__EXERCISE DETAILS__
In the entries below, find the line with "from the super-concept." and the line with "does the resolve". Reproduce those two lines and every line between them exactly, and nothing more.

*** PROVIDED ENTRIES ***

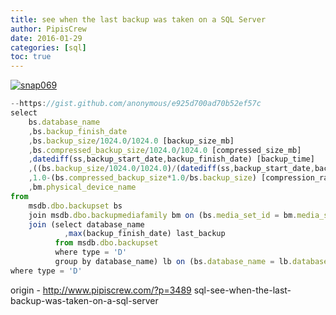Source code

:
 ```yaml
---
title: see when the last backup was taken on a SQL Server
author: PipisCrew
date: 2016-01-29
categories: [sql]
toc: true
---
```


[![snap069](https://www.pipiscrew.com/wp-content/uploads/2016/01/snap069.png)](https://www.pipiscrew.com/wp-content/uploads/2016/01/snap069.png)

```js
--https://gist.github.com/anonymous/e925d700ad70b52ef57c
select
	bs.database_name
	,bs.backup_finish_date
	,bs.backup_size/1024.0/1024.0 [backup_size_mb]
	,bs.compressed_backup_size/1024.0/1024.0 [compressed_size_mb]
	,datediff(ss,backup_start_date,backup_finish_date) [backup_time]
	,((bs.backup_size/1024.0/1024.0)/(datediff(ss,backup_start_date,backup_finish_date)+1)) [mb_per_second]
	,1.0-(bs.compressed_backup_size*1.0/bs.backup_size) [compression_ratio]
	,bm.physical_device_name
from
	msdb.dbo.backupset bs
	join msdb.dbo.backupmediafamily bm on (bs.media_set_id = bm.media_set_id)
	join (select database_name
			,max(backup_finish_date) last_backup
		  from msdb.dbo.backupset
		  where type = 'D'
		  group by database_name) lb on (bs.database_name = lb.database_name and bs.backup_finish_date = lb.last_backup)
where type = 'D'
```

origin - http://www.pipiscrew.com/?p=3489 sql-see-when-the-last-backup-was-taken-on-a-sql-server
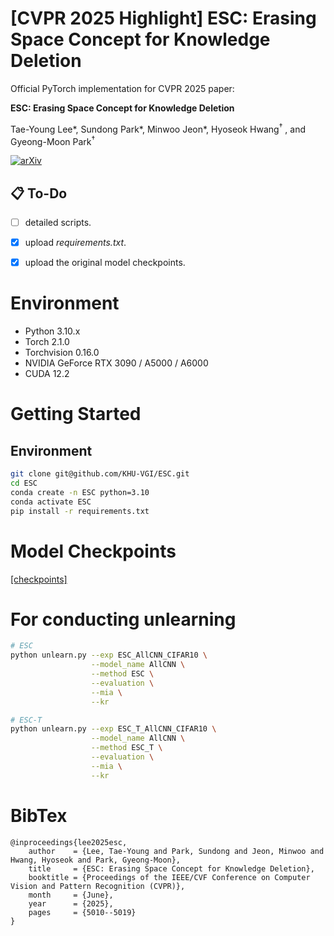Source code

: # [CVPR 2025 Highlight] ESC: Erasing Space Concept for Knowledge Deletion

Official PyTorch implementation for CVPR 2025 paper:  

**ESC: Erasing Space Concept for Knowledge Deletion**   

Tae-Young Lee\*, Sundong Park*, Minwoo Jeon*, Hyoseok Hwang<sup>$\dagger$</sup> , and Gyeong-Moon Park<sup>$\dagger$</sup> 

[![arXiv](https://img.shields.io/badge/arXiv-2405.09879-b31b1b.svg)](https://arxiv.org/abs/2504.02199) 

## 📋 To-Do

- [ ] detailed scripts.
- [x] upload *requirements.txt*.
- [x] upload the original model checkpoints.


# Environment
- Python 3.10.x
- Torch 2.1.0
- Torchvision 0.16.0
- NVIDIA GeForce RTX 3090 / A5000 / A6000
- CUDA 12.2



# Getting Started
## Environment
```bash
git clone git@github.com/KHU-VGI/ESC.git
cd ESC
conda create -n ESC python=3.10
conda activate ESC
pip install -r requirements.txt
```

# Model Checkpoints
[[checkpoints]](https://drive.google.com/drive/folders/1yzahmyaNcP9Y10PTDzGdJGfqP617vrzB?usp=drive_link) 


# For conducting unlearning
```bash
# ESC
python unlearn.py --exp ESC_AllCNN_CIFAR10 \
                  --model_name AllCNN \
                  --method ESC \
                  --evaluation \
                  --mia \
                  --kr

# ESC-T
python unlearn.py --exp ESC_T_AllCNN_CIFAR10 \
                  --model_name AllCNN \
                  --method ESC_T \
                  --evaluation \
                  --mia \
                  --kr
```


# BibTex
```
@inproceedings{lee2025esc,
    author    = {Lee, Tae-Young and Park, Sundong and Jeon, Minwoo and Hwang, Hyoseok and Park, Gyeong-Moon},
    title     = {ESC: Erasing Space Concept for Knowledge Deletion},
    booktitle = {Proceedings of the IEEE/CVF Conference on Computer Vision and Pattern Recognition (CVPR)},
    month     = {June},
    year      = {2025},
    pages     = {5010--5019}
}
```
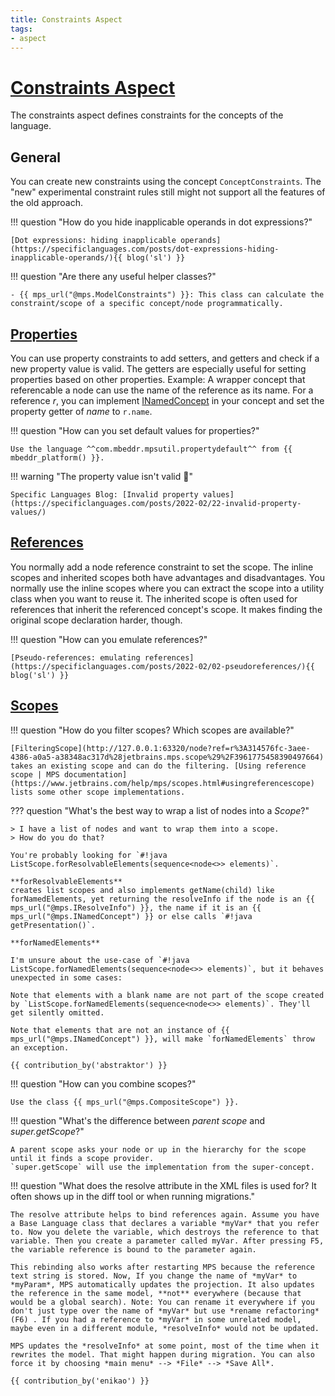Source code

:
 ```yaml
---
title: Constraints Aspect
tags:
- aspect
---
```

# [Constraints Aspect](https://www.jetbrains.com/help/mps/constraints.html)

The constraints aspect defines constraints for the concepts of the language.

## General

You can create new constraints using the concept `ConceptConstraints`. The "new" experimental constraint rules still might
not support all the features of the old approach.

!!! question "How do you hide inapplicable operands in dot expressions?"

    [Dot expressions: hiding inapplicable operands](https://specificlanguages.com/posts/dot-expressions-hiding-inapplicable-operands/){{ blog('sl') }}

!!! question "Are there any useful helper classes?"

    - {{ mps_url("@mps.ModelConstraints") }}: This class can calculate the constraint/scope of a specific concept/node programmatically.

## [Properties](https://www.jetbrains.com/help/mps/constraints.html#propertyconstraints)

You can use property constraints to add setters, and getters and check if a new property value is valid. The getters are especially
useful for setting properties based on other properties. Example: A wrapper concept that referencable a node can use the name of the
reference as its name. For a reference *r*, you can implement [INamedConcept](http://127.0.0.1:63320/node?ref=r%3A00000000-0000-4000-0000-011c89590288%28jetbrains.mps.lang.core.structure%29%2F1169194658468) in your concept and set the property getter of
*name* to `r.name`.

!!! question "How can you set default values for properties?"

    Use the language ^^com.mbeddr.mpsutil.propertydefault^^ from {{ mbeddr_platform() }}.

!!! warning "The property value isn't valid :beginner:"

    Specific Languages Blog: [Invalid property values](https://specificlanguages.com/posts/2022-02/22-invalid-property-values/)

## [References](https://www.jetbrains.com/help/mps/constraints.html#referentconstraints)

You normally add a node reference constraint to set the scope. The inline scopes and inherited scopes both have advantages and
disadvantages. You normally use the inline scopes where you can extract the scope into a utility class when you want to reuse it.
The inherited scope is often used for references that inherit the referenced concept's scope. It makes finding the original scope declaration harder, though.

!!! question "How can you emulate references?"

    [Pseudo-references: emulating references](https://specificlanguages.com/posts/2022-02/02-pseudoreferences/){{ blog('sl') }}

## [Scopes](https://www.jetbrains.com/help/mps/scopes.html)

!!! question "How do you filter scopes? Which scopes are available?"

    [FilteringScope](http://127.0.0.1:63320/node?ref=r%3A314576fc-3aee-4386-a0a5-a38348ac317d%28jetbrains.mps.scope%29%2F3961775458390497664) takes an existing scope and can do the filtering. [Using reference scope | MPS documentation](https://www.jetbrains.com/help/mps/scopes.html#usingreferencescope)
    lists some other scope implementations.

??? question "What's the best way to wrap a list of nodes into a *Scope*?"

    > I have a list of nodes and want to wrap them into a scope.
    > How do you do that?

    You're probably looking for `#!java ListScope.forResolvableElements(sequence<node<>> elements)`.

    **forResolvableElements**
    creates list scopes and also implements getName(child) like forNamedElements, yet returning the resolveInfo if the node is an {{ mps_url("@mps.IResolveInfo") }}, the name if it is an {{ mps_url("@mps.INamedConcept") }} or else calls `#!java getPresentation()`.
    
    **forNamedElements**
    
    I'm unsure about the use-case of `#!java ListScope.forNamedElements(sequence<node<>> elements)`, but it behaves unexpected in some cases:
    
    Note that elements with a blank name are not part of the scope created by `ListScope.forNamedElements(sequence<node<>> elements)`. They'll get silently omitted.
    
    Note that elements that are not an instance of {{ mps_url("@mps.INamedConcept") }}, will make `forNamedElements` throw an exception.

    {{ contribution_by('abstraktor') }}

!!! question "How can you combine scopes?"

    Use the class {{ mps_url("@mps.CompositeScope") }}.

!!! question "What's the difference between *parent scope* and *super.getScope*?"

    A parent scope asks your node or up in the hierarchy for the scope until it finds a scope provider.
    `super.getScope` will use the implementation from the super-concept.

!!! question "What does the resolve attribute in the XML files is used for? It often shows up in the diff tool or when running migrations."

    The resolve attribute helps to bind references again. Assume you have a Base Language class that declares a variable *myVar* that you refer to. Now you delete the variable, which destroys the reference to that variable. Then you create a parameter called myVar. After pressing F5, the variable reference is bound to the parameter again.
    
    This rebinding also works after restarting MPS because the reference text string is stored. Now, If you change the name of *myVar* to *myParam*, MPS automatically updates the projection. It also updates the reference in the same model, **not** everywhere (because that would be a global search). Note: You can rename it everywhere if you don't just type over the name of *myVar* but use *rename refactoring* (F6) . If you had a reference to *myVar* in some unrelated model, maybe even in a different module, *resolveInfo* would not be updated.
    
    MPS updates the *resolveInfo* at some point, most of the time when it rewrites the model. That might happen during migration. You can also force it by choosing *main menu* --> *File* --> *Save All*.

    {{ contribution_by('enikao') }}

*** End of PROVIDED ENTRIES ***

__TASK OUTPUT__
    `super.getScope` will use the implementation from the super-concept.

!!! question "What does the resolve attribute in the XML files is used for? It often shows up in the diff tool or when running migrations."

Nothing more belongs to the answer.